Extracted records →

◆ ◆ ◆

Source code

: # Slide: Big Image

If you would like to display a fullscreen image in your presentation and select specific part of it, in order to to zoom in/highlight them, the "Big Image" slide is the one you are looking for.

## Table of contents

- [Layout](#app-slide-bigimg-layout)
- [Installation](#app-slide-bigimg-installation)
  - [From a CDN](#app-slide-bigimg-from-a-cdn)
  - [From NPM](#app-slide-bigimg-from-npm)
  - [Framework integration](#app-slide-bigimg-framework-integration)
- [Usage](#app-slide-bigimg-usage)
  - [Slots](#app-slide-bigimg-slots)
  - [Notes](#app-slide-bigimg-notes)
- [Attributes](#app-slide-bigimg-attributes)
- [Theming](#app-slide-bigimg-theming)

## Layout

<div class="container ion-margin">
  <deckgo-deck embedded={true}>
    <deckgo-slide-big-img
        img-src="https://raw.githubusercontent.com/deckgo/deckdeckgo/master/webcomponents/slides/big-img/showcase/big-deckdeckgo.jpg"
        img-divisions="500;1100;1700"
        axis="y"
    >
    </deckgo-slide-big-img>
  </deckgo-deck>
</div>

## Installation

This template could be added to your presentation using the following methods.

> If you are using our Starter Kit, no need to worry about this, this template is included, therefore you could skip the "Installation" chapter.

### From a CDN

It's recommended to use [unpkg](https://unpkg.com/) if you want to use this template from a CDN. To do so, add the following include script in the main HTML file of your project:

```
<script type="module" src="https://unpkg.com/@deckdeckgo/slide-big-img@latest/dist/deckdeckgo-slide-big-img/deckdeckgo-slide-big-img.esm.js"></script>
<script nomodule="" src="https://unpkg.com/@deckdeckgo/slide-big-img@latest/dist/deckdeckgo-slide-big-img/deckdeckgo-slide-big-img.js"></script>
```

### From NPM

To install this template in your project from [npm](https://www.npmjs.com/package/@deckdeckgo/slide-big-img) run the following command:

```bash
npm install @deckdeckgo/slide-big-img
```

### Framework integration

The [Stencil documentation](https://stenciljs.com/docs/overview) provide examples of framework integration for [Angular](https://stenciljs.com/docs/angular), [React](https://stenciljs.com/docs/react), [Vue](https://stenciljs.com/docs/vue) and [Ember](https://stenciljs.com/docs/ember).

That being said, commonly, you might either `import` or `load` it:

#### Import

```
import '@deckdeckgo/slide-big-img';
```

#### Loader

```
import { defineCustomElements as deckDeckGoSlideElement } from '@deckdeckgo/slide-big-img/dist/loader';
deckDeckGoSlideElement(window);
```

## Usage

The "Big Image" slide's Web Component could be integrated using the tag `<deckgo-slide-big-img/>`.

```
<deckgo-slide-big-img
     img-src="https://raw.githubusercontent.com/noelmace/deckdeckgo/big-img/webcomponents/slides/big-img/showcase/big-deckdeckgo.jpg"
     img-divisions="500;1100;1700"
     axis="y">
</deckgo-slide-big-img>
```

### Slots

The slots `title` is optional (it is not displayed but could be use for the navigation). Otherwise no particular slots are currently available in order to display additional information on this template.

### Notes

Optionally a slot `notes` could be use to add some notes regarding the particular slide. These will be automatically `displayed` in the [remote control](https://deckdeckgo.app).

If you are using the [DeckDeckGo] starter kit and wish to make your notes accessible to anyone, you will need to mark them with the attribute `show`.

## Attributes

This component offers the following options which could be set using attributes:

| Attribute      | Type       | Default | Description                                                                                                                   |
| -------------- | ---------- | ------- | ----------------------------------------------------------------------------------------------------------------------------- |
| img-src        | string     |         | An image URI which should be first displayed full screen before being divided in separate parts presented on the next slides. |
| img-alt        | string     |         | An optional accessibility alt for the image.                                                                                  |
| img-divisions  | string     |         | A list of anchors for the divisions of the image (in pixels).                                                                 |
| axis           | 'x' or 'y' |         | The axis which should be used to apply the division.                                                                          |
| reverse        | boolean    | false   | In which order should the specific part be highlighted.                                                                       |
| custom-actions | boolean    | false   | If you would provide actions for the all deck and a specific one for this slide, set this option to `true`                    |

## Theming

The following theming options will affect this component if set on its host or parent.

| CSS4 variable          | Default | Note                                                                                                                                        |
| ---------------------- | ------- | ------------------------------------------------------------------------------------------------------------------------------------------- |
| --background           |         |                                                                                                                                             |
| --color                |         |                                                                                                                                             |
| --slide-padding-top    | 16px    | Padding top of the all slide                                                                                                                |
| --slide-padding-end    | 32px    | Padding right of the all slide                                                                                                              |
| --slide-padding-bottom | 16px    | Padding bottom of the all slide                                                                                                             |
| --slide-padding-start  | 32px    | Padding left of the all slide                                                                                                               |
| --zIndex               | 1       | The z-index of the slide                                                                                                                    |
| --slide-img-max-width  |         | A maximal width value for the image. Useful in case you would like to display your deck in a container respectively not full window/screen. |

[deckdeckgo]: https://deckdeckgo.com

◆ ◆ ◆

Exercise brief → Your answer must be the lines from the first line of the records through the line containing "- [From a CDN](#app-slide-bigimg-from-a-cdn)", copied exactly.

Reply →
Source code

: # Slide: Big Image

If you would like to display a fullscreen image in your presentation and select specific part of it, in order to to zoom in/highlight them, the "Big Image" slide is the one you are looking for.

## Table of contents

- [Layout](#app-slide-bigimg-layout)
- [Installation](#app-slide-bigimg-installation)
  - [From a CDN](#app-slide-bigimg-from-a-cdn)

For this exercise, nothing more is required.